:: Material shown ::

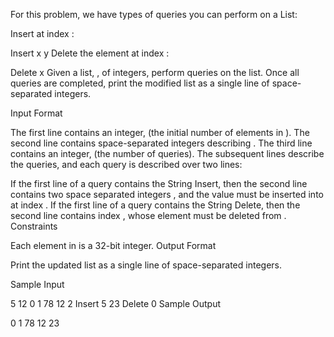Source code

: For this problem, we have  types of queries you can perform on a List:

Insert  at index :

Insert
x y
Delete the element at index :

Delete
x
Given a list, , of  integers, perform  queries on the list. Once all queries are completed, print the modified list as a single line of space-separated integers.

Input Format

The first line contains an integer,  (the initial number of elements in ). 
The second line contains  space-separated integers describing . 
The third line contains an integer,  (the number of queries). 
The  subsequent lines describe the queries, and each query is described over two lines:

If the first line of a query contains the String Insert, then the second line contains two space separated integers , and the value  must be inserted into  at index .
If the first line of a query contains the String Delete, then the second line contains index , whose element must be deleted from .
Constraints



Each element in is a 32-bit integer.
Output Format

Print the updated list  as a single line of space-separated integers.

Sample Input

5
12 0 1 78 12
2
Insert
5 23
Delete
0
Sample Output

0 1 78 12 23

:::

What to do |
Gather each line in these records that contains the string "must".

Finished exercise |
If the first line of a query contains the String Insert, then the second line contains two space separated integers , and the value  must be inserted into  at index .
If the first line of a query contains the String Delete, then the second line contains index , whose element must be deleted from .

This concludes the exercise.